All lines from the one containing "<sup>9</sup> After these" down to the one containing "honor, power, and", both ends included, are to be given again exactly; omit the rest of the listing below.

- Opening Delimiter -

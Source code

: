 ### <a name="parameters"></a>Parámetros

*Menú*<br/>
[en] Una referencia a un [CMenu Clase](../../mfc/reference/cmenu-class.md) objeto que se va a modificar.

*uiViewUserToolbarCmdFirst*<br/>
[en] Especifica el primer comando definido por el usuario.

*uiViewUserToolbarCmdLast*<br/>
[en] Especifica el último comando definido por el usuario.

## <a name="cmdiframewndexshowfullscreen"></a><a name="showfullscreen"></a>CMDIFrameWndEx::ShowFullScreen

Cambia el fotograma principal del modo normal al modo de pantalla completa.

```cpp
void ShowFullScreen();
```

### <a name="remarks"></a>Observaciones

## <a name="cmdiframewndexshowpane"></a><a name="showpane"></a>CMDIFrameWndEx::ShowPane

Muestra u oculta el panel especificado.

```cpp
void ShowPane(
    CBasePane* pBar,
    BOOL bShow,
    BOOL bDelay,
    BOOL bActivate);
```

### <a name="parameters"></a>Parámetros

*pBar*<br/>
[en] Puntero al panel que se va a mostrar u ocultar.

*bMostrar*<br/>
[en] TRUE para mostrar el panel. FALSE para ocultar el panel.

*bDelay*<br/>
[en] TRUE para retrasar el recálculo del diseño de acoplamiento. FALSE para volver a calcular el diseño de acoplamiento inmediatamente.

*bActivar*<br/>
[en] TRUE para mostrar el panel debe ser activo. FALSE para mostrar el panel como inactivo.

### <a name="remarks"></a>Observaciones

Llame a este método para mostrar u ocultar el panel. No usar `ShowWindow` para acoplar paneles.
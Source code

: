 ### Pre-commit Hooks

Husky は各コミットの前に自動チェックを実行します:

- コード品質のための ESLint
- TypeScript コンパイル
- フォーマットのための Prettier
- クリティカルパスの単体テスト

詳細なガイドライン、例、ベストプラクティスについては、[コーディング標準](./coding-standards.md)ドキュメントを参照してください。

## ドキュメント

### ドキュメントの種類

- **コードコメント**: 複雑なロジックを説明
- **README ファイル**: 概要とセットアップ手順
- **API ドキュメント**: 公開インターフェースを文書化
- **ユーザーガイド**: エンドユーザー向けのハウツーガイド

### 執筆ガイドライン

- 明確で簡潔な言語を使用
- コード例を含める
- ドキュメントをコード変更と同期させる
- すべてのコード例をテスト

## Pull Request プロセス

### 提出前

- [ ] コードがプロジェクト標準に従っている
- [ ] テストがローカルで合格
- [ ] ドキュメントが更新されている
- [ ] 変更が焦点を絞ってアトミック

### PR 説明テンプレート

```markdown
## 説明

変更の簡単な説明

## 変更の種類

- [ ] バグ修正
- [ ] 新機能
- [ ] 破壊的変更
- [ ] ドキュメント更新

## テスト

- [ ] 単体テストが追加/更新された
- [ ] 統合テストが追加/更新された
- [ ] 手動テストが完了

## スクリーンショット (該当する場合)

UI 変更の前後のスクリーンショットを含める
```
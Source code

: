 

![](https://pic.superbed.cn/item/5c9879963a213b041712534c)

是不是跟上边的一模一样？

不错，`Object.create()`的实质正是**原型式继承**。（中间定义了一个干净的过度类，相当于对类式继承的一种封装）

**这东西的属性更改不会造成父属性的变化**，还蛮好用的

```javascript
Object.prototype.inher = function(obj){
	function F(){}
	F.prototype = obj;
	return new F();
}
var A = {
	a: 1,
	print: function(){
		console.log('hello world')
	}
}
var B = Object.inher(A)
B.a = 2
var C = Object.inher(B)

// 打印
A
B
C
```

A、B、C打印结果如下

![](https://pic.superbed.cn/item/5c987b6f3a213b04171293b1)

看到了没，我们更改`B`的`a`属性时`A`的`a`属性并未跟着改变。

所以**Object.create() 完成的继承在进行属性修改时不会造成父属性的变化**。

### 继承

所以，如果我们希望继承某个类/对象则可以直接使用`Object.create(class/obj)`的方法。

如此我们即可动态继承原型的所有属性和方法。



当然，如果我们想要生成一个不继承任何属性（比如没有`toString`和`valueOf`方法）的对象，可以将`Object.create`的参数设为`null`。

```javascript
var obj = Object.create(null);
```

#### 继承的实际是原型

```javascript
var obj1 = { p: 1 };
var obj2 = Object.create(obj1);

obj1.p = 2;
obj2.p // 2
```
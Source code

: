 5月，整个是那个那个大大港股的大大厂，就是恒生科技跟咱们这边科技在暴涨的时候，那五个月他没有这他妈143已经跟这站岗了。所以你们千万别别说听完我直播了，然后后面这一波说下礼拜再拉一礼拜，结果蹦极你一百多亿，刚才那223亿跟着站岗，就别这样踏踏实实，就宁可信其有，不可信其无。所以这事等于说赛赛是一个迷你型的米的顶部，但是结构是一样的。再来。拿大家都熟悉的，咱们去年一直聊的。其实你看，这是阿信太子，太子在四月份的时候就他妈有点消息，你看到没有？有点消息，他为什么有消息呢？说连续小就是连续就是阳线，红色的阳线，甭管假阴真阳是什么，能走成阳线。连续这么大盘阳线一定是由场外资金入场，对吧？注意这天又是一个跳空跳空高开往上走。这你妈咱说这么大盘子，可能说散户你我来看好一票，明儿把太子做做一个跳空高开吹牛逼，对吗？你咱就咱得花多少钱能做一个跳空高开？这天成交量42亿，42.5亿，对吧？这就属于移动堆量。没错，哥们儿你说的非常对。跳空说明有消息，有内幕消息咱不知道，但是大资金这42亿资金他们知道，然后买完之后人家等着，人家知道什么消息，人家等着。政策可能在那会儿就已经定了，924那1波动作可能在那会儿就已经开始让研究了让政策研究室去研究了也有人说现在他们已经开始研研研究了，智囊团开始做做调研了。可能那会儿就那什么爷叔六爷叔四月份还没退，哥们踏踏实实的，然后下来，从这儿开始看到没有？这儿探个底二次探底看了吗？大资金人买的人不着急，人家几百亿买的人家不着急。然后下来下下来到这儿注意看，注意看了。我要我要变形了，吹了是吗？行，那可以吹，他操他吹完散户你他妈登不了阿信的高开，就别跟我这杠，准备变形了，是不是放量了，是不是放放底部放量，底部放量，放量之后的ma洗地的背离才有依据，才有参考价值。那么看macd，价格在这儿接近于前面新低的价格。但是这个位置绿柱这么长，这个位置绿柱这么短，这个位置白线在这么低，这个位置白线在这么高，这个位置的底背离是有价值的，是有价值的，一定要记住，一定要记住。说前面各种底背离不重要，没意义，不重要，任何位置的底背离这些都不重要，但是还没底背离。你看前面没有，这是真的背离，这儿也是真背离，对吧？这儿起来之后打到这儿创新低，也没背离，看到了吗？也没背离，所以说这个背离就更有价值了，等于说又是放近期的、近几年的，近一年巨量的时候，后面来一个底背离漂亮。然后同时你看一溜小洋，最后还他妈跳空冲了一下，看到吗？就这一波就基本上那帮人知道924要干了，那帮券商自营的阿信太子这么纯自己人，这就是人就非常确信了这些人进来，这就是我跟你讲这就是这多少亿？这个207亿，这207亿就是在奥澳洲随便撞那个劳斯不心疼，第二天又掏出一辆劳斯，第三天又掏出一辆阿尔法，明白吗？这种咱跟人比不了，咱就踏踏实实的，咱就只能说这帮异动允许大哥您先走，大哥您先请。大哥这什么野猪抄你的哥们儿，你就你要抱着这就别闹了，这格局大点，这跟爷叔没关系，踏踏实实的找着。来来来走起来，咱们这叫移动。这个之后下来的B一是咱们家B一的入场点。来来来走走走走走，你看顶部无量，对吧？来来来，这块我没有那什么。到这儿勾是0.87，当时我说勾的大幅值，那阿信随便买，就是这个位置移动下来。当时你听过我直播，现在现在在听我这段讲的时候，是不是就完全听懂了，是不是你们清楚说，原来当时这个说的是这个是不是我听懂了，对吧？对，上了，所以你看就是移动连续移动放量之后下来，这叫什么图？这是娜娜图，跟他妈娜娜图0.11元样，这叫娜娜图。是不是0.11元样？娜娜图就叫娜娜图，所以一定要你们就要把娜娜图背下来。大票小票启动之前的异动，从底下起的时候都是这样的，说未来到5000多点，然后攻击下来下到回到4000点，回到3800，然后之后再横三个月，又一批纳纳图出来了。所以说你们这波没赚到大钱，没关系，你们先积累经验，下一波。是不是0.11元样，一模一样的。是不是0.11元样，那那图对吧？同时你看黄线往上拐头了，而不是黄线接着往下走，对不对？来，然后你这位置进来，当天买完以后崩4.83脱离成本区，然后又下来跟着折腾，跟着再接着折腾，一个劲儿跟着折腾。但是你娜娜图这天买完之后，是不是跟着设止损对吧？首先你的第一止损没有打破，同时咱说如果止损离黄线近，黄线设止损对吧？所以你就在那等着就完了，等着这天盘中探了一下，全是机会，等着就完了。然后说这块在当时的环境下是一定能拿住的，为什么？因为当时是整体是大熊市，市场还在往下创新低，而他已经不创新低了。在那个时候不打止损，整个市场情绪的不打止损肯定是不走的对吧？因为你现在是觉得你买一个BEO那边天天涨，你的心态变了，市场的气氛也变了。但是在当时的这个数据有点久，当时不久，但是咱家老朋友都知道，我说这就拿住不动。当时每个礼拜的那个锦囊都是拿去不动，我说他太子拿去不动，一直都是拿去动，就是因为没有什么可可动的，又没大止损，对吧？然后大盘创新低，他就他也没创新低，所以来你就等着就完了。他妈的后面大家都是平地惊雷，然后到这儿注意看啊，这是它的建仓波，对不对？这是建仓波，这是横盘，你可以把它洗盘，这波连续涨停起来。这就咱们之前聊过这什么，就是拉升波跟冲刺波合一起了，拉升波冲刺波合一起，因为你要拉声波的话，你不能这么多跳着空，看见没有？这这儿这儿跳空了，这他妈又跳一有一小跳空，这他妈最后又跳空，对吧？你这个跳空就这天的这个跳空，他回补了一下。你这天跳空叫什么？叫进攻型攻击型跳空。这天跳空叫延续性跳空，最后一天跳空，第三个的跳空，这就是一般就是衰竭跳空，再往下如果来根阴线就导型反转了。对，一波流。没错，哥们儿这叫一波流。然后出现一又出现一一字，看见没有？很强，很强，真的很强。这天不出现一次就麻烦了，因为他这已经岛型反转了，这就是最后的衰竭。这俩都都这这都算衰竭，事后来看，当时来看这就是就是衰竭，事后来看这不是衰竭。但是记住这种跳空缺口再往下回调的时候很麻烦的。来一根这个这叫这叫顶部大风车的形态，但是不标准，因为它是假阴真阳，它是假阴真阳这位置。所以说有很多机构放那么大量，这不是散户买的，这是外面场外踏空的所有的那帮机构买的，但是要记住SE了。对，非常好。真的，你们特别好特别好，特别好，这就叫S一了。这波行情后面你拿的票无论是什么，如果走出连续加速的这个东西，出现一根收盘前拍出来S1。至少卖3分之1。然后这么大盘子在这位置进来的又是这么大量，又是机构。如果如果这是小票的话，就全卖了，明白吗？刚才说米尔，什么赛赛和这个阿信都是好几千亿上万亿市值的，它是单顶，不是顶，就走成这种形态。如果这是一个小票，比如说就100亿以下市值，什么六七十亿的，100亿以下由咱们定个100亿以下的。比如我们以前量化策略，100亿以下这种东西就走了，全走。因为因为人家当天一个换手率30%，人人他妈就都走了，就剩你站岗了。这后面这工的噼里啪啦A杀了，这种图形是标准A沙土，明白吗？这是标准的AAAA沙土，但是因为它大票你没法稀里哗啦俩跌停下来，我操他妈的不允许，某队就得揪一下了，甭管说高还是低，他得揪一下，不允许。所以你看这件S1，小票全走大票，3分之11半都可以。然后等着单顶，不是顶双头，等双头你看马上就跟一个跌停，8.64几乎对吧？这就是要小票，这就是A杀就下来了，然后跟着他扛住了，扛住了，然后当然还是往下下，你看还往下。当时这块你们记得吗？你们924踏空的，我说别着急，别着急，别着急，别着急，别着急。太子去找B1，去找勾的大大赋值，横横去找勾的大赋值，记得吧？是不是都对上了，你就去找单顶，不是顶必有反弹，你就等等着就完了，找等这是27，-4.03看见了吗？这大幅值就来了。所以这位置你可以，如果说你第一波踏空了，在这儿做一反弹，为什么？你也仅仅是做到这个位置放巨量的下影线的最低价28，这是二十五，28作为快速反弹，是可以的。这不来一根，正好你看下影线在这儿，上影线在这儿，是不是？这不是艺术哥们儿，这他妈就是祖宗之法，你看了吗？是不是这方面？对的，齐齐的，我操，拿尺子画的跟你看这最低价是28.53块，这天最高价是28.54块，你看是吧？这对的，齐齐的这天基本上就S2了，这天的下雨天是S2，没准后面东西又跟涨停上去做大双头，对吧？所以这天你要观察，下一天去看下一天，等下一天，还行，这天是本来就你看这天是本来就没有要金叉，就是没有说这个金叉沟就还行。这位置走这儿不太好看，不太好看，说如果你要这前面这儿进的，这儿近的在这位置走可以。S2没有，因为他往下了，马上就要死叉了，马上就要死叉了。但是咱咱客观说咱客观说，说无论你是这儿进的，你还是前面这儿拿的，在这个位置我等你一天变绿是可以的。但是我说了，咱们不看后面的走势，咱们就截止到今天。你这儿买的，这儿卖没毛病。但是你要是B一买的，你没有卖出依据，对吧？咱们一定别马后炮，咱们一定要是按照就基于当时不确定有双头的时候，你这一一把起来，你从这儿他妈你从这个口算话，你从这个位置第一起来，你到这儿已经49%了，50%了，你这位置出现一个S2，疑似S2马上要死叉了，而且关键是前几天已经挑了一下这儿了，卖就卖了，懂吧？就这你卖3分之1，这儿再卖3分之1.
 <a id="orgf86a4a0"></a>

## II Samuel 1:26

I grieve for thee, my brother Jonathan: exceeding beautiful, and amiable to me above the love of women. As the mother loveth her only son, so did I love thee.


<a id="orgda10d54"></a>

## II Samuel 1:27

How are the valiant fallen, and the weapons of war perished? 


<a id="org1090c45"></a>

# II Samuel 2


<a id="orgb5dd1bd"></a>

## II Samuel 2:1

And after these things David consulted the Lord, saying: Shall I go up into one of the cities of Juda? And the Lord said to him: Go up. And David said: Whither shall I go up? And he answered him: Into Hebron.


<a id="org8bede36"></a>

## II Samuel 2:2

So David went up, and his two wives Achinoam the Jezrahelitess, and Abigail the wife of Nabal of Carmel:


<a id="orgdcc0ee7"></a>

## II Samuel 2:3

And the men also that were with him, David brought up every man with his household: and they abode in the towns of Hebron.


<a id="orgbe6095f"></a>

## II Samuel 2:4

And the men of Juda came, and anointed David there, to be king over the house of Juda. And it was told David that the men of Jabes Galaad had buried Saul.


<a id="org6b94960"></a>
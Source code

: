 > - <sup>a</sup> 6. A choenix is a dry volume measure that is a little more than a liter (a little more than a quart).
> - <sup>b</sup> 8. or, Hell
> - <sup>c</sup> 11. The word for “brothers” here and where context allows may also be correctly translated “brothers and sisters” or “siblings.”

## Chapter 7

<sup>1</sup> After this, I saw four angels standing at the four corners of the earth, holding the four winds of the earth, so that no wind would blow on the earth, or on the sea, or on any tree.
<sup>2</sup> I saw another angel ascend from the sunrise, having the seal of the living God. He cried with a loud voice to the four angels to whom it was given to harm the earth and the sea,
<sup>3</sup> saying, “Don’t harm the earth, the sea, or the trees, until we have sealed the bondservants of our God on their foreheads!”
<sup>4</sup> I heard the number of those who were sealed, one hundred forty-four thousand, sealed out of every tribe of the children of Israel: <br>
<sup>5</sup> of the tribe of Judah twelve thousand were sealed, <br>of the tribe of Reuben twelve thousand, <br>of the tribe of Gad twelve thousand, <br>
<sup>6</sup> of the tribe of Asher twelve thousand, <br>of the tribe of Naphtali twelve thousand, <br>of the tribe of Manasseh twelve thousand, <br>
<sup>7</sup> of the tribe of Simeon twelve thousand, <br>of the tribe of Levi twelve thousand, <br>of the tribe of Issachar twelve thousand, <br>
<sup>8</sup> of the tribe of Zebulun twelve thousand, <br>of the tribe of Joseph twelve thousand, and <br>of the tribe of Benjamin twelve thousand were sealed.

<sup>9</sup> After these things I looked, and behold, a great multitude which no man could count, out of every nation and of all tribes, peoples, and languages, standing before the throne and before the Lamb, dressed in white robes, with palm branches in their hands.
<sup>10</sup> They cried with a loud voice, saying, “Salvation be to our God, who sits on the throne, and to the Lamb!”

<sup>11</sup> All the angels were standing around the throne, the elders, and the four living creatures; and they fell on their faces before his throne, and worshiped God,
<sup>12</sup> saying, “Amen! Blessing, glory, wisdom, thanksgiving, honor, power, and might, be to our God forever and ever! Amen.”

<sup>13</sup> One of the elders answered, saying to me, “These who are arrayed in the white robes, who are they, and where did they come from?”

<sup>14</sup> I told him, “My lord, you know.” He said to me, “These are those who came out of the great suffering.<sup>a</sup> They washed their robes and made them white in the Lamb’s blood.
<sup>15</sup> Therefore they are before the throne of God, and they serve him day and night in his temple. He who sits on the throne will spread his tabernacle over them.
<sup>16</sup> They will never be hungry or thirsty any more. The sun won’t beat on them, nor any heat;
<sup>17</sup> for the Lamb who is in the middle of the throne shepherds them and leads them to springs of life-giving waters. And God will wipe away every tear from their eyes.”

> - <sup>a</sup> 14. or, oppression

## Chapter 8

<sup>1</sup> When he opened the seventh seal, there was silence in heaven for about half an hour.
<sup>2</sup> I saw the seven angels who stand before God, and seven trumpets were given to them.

- Closing Delimiter -

REPLY =>
<sup>9</sup> After these things I looked, and behold, a great multitude which no man could count, out of every nation and of all tribes, peoples, and languages, standing before the throne and before the Lamb, dressed in white robes, with palm branches in their hands.
<sup>10</sup> They cried with a loud voice, saying, “Salvation be to our God, who sits on the throne, and to the Lamb!”

<sup>11</sup> All the angels were standing around the throne, the elders, and the four living creatures; and they fell on their faces before his throne, and worshiped God,
<sup>12</sup> saying, “Amen! Blessing, glory, wisdom, thanksgiving, honor, power, and might, be to our God forever and ever! Amen.”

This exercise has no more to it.